> **WORK TASK**: For each line below that includes the string "Empfohlene", show the whole line.

*** Opening of STORED DATA ***

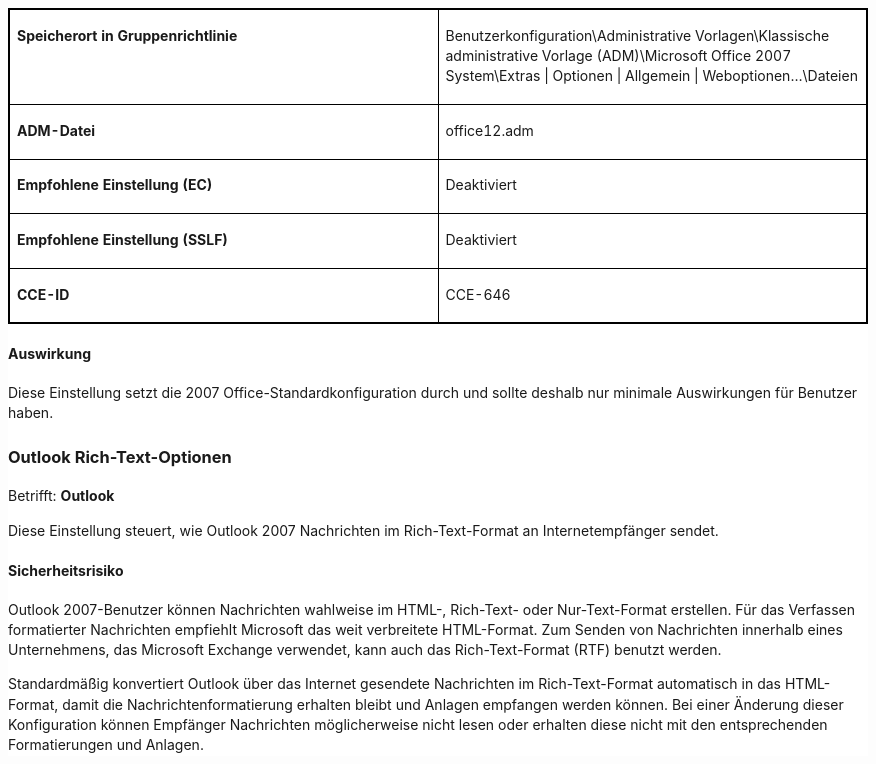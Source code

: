 <p> </p>
<table style="border:1px solid black;">  
<colgroup>  
<col width="50%" />  
<col width="50%" />  
</colgroup>  
<tbody>  
<tr class="odd">
<td style="border:1px solid black;"><p><strong>Speicherort in Gruppenrichtlinie</strong></p></td>
<td style="border:1px solid black;"><p>Benutzerkonfiguration\Administrative Vorlagen\Klassische administrative Vorlage (ADM)\Microsoft Office 2007 System\Extras | Optionen | Allgemein | Weboptionen…\Dateien</p></td>
</tr>  
<tr class="even">
<td style="border:1px solid black;"><p><strong>ADM-Datei</strong></p></td>
<td style="border:1px solid black;"><p>office12.adm</p></td>
</tr>  
<tr class="odd">
<td style="border:1px solid black;"><p><strong>Empfohlene Einstellung (EC)</strong></p></td>
<td style="border:1px solid black;"><p>Deaktiviert</p></td>
</tr>  
<tr class="even">
<td style="border:1px solid black;"><p><strong>Empfohlene Einstellung (SSLF)</strong></p></td>
<td style="border:1px solid black;"><p>Deaktiviert</p></td>
</tr>  
<tr class="odd">
<td style="border:1px solid black;"><p><strong>CCE-ID</strong></p></td>
<td style="border:1px solid black;"><p>CCE-646</p></td>
</tr>  
</tbody>  
</table>
  
#### Auswirkung
  
Diese Einstellung setzt die 2007 Office-Standardkonfiguration durch und sollte deshalb nur minimale Auswirkungen für Benutzer haben.
  
### Outlook Rich-Text-Optionen
  
Betrifft: **Outlook**
  
Diese Einstellung steuert, wie Outlook 2007 Nachrichten im Rich-Text-Format an Internetempfänger sendet.
  
#### Sicherheitsrisiko
  
Outlook 2007-Benutzer können Nachrichten wahlweise im HTML-, Rich-Text- oder Nur-Text-Format erstellen. Für das Verfassen formatierter Nachrichten empfiehlt Microsoft das weit verbreitete HTML-Format. Zum Senden von Nachrichten innerhalb eines Unternehmens, das Microsoft Exchange verwendet, kann auch das Rich-Text-Format (RTF) benutzt werden.
  
Standardmäßig konvertiert Outlook über das Internet gesendete Nachrichten im Rich-Text-Format automatisch in das HTML-Format, damit die Nachrichtenformatierung erhalten bleibt und Anlagen empfangen werden können. Bei einer Änderung dieser Konfiguration können Empfänger Nachrichten möglicherweise nicht lesen oder erhalten diese nicht mit den entsprechenden Formatierungen und Anlagen.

*** Close of STORED DATA ***

> **RESPONSE AREA**:
<td style="border:1px solid black;"><p><strong>Empfohlene Einstellung (EC)</strong></p></td>
<td style="border:1px solid black;"><p><strong>Empfohlene Einstellung (SSLF)</strong></p></td>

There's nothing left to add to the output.